On-Call Management

Alert Routing: Sending the Right Alerts to the Right People

Design effective alert routing that sends critical alerts to on-call engineers, business alerts to stakeholders, and operational alerts to teams — without noise.

AzMonitor TeamJune 25, 20257 min read · 1,213 wordsUpdated January 20, 2026
alert routingmonitoringon-callPagerDuty

Alert routing is the difference between a focused, actionable notification and an inbox full of noise that everyone ignores. When every alert goes to the same channel with the same urgency, you've essentially built no routing at all. When routing is thoughtful — right alert, right person, right channel, right time — your team responds faster and burns out less.

The Routing Decision Matrix

Every alert should be routed based on four factors:

  1. Severity — How urgent is this?
  2. Service owner — Which team is responsible?
  3. Impact — Who is affected and how broadly?
  4. Time — Is this during business hours or off-hours?

These four factors determine: who gets notified, via what channel, with what urgency.

IF severity = P1:
  → Page primary on-call (phone + SMS)
  → Notify #incidents Slack channel
  → If related to payments → also notify payments team lead

IF severity = P2 AND time = business hours:
  → Push notification to on-call
  → Notify service owner's Slack channel

IF severity = P2 AND time = off-hours:
  → Push notification to on-call
  → No additional notifications (morning review)

IF severity = P3:
  → Slack notification to relevant team channel
  → Create monitoring ticket for weekly review

IF severity = P4:
  → Log to monitoring dashboard only

Routing by Service Ownership

Different services belong to different teams. Route alerts to service owners, not a generic on-call pool:

# Alert routing configuration
routing:
  rules:
    - match:
        service: "payment-service"
      route_to:
        escalation_policy: "payments-team-escalation"
        slack_channel: "#payments-alerts"
        
    - match:
        service: "user-service"
      route_to:
        escalation_policy: "platform-team-escalation"
        slack_channel: "#platform-alerts"
        
    - match:
        service: "infrastructure"
        category: ["ssl", "dns", "network"]
      route_to:
        escalation_policy: "sre-escalation"
        slack_channel: "#sre-alerts"
        
    # Default: route to general on-call
    - match:
        service: "*"
      route_to:
        escalation_policy: "default-oncall"
        slack_channel: "#engineering-alerts"

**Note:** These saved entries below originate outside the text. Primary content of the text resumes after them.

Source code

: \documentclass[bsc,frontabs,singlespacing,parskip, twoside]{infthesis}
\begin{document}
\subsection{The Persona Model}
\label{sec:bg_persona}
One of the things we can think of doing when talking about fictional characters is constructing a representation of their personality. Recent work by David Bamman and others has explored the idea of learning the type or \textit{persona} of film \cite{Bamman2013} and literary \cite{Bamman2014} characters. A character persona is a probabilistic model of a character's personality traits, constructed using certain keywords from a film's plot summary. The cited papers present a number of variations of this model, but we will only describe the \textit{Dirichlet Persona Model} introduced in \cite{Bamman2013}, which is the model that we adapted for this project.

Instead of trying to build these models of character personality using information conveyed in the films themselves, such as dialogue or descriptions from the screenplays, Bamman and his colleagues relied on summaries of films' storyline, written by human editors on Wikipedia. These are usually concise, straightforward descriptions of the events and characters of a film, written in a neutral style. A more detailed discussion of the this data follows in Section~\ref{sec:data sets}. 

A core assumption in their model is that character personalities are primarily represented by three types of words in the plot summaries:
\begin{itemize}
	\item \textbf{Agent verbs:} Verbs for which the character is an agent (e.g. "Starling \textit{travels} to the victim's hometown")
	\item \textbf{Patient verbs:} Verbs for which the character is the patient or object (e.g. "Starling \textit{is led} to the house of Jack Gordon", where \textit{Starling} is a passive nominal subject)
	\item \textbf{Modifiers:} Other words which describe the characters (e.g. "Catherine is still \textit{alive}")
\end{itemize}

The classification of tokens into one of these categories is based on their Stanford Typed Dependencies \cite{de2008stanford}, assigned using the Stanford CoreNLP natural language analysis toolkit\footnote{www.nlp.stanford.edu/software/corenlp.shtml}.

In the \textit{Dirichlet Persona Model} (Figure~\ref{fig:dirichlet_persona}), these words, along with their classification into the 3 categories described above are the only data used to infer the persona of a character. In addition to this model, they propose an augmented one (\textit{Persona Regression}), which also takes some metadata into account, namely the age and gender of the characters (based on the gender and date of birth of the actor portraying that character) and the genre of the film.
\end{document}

Multi-Channel Alert Strategies

The same alert might need to go to multiple channels simultaneously:

# Multi-channel routing for critical alerts
alert:
  name: "Checkout Completely Down"
  severity: P1
  routing:
    # Technical team
    - channel: pagerduty
      escalation_policy: engineering_p1
      
    # Customer-facing update
    - channel: statuspage
      action: create_incident
      component: "checkout"
      status: "major_outage"
      
    # Internal stakeholders
    - channel: slack
      workspace: internal
      channel_name: "#incidents"
      message_template: "P1 INCIDENT: Checkout is down. On-call: {{oncall_name}}"
      
    # Support team awareness
    - channel: slack
      workspace: internal
      channel_name: "#support-escalation"
      message_template: |
        Support heads up: Checkout is currently down.
        Users cannot complete purchases.
        Workaround: None currently available.
        Dashboard: {{dashboard_link}}

Time-Based Routing

Off-hours routing should be different from business-hours routing:

from datetime import datetime
import pytz

def route_alert(alert, timezone="America/New_York"):
    """
    Route alert based on current time in configured timezone.
    """
    tz = pytz.timezone(timezone)
    local_time = datetime.now(tz)
    
    hour = local_time.hour
    weekday = local_time.weekday()  # 0=Monday, 6=Sunday
    
    is_business_hours = (
        weekday < 5 and  # Monday-Friday
        9 <= hour < 18   # 09:00-18:00 local time
    )
    
    if alert.severity == "P1":
        # P1 always pages regardless of time
        return {
            "pagerduty": True,
            "slack": True,
            "email": True,
            "sms": True
        }
    
    elif alert.severity == "P2":
        if is_business_hours:
            return {
                "pagerduty": True,     # Push notification
                "slack": True,
                "email": False,
                "sms": False
            }
        else:
            return {
                "pagerduty": True,     # Still page, but lower urgency
                "slack": True,
                "email": False,
                "sms": False
            }
    
    elif alert.severity == "P3":
        return {
            "pagerduty": False,
            "slack": True,            # Slack during any hours
            "email": False if not is_business_hours else True,
            "sms": False
        }
    
    else:  # P4
        return {
            "pagerduty": False,
            "slack": is_business_hours,  # Slack only during business hours
            "email": False,
            "sms": False
        }

Slack Alert Routing

Slack is the primary routing target for most alerts. Design your channel structure to support good routing:

Engineering Slack channels:
  #incidents          — Active P1/P2 incidents (high-urgency, all hands)
  #alerts             — P2/P3 alerts for current on-call (medium urgency)
  #payments-alerts    — Payment service alerts (payments team)
  #platform-alerts    — Infrastructure alerts (platform team)
  #sre-alerts         — SRE team alerts (certificates, DNS, etc)
  #monitoring-digest  — P4 informational alerts (low urgency, daily digest)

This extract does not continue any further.